TASK DESCRIPTION:
Filter the listing below, please, and copy only the lines with the word "documentclass".

MATERIAL PROVIDED:
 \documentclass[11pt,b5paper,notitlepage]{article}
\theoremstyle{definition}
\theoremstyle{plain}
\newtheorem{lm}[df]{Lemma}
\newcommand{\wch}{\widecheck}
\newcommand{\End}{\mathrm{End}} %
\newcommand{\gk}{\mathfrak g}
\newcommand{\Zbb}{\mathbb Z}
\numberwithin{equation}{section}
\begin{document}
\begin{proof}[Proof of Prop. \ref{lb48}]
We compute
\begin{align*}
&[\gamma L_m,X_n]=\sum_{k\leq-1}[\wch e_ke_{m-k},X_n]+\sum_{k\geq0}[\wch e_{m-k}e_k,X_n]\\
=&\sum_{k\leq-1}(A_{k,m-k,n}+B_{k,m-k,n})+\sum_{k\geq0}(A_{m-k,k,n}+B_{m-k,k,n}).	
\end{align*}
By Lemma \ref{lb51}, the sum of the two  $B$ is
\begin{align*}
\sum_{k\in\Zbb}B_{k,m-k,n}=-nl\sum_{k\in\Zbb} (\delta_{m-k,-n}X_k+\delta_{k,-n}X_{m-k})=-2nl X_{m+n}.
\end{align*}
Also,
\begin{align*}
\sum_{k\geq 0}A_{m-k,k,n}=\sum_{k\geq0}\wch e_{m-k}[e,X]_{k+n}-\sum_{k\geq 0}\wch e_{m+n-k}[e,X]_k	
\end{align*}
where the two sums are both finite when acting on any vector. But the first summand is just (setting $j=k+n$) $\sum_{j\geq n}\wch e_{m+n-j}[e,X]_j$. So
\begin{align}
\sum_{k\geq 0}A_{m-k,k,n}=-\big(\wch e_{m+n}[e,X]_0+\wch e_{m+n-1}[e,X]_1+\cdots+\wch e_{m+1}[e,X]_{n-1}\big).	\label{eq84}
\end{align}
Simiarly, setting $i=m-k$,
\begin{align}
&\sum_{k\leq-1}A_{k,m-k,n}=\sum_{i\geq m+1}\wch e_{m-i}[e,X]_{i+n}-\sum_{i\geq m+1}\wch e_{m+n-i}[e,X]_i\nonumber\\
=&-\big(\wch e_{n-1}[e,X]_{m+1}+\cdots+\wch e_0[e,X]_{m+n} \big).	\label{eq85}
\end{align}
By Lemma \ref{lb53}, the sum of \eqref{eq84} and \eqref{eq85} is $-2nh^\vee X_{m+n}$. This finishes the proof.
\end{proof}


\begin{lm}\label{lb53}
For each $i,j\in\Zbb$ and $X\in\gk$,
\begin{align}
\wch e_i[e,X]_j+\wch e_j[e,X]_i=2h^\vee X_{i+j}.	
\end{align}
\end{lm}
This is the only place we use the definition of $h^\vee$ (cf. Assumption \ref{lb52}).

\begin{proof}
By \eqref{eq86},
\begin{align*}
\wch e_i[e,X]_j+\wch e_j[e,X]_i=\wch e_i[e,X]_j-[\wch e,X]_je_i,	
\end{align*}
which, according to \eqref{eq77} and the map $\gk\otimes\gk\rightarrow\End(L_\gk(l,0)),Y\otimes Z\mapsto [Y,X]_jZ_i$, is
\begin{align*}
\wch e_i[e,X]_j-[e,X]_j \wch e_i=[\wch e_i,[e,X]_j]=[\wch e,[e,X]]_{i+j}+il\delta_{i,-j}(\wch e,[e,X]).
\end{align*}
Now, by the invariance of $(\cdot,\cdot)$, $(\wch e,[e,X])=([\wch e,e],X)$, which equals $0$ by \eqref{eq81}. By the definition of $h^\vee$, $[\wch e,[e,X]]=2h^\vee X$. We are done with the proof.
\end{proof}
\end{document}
--
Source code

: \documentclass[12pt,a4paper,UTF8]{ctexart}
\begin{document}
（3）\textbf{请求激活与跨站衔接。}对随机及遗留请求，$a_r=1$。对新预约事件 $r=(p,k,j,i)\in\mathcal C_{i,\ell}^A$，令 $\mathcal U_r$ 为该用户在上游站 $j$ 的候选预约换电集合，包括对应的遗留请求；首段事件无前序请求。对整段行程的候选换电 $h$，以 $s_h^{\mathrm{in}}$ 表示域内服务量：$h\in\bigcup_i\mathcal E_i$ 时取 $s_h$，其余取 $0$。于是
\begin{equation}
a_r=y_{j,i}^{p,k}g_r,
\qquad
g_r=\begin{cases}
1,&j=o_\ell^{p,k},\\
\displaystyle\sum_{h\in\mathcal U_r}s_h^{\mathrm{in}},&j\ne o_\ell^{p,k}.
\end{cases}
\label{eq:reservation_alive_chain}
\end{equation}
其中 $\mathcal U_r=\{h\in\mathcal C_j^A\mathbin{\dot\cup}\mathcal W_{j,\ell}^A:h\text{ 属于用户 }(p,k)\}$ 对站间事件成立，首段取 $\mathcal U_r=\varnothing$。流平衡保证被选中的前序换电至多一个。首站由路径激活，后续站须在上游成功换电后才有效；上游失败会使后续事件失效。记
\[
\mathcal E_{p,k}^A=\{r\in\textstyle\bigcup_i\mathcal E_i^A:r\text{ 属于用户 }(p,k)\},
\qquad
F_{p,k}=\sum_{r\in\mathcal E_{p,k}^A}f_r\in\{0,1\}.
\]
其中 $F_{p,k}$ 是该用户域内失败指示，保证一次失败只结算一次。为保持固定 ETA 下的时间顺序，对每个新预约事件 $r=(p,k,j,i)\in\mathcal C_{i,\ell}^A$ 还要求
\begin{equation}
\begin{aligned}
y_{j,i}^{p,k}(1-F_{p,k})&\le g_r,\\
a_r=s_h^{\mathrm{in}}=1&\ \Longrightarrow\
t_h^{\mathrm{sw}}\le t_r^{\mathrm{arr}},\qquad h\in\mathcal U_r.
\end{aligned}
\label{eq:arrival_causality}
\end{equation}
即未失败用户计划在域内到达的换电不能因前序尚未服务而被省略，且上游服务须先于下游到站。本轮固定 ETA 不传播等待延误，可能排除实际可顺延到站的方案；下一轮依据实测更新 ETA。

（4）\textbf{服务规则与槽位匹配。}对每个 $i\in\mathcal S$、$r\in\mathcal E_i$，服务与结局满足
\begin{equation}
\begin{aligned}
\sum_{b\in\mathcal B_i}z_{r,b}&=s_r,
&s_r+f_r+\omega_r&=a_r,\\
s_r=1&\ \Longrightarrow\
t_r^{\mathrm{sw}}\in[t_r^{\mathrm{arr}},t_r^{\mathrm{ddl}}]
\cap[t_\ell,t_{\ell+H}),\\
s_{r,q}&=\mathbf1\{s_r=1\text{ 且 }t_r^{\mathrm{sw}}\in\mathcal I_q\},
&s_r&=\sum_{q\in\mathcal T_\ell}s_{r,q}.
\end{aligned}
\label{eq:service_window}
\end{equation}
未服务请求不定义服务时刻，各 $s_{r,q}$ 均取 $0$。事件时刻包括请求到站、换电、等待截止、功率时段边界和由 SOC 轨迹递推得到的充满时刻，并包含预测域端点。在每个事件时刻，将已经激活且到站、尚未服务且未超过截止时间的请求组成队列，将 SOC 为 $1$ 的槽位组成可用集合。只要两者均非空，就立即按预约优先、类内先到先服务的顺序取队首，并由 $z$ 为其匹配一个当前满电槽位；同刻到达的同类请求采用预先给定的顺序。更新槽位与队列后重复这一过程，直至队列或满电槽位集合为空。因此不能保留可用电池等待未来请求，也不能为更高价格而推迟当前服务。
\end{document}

RESPONSE TO THE EXERCISE:
 \documentclass[11pt,b5paper,notitlepage]{article}
: \documentclass[12pt,a4paper,UTF8]{ctexart}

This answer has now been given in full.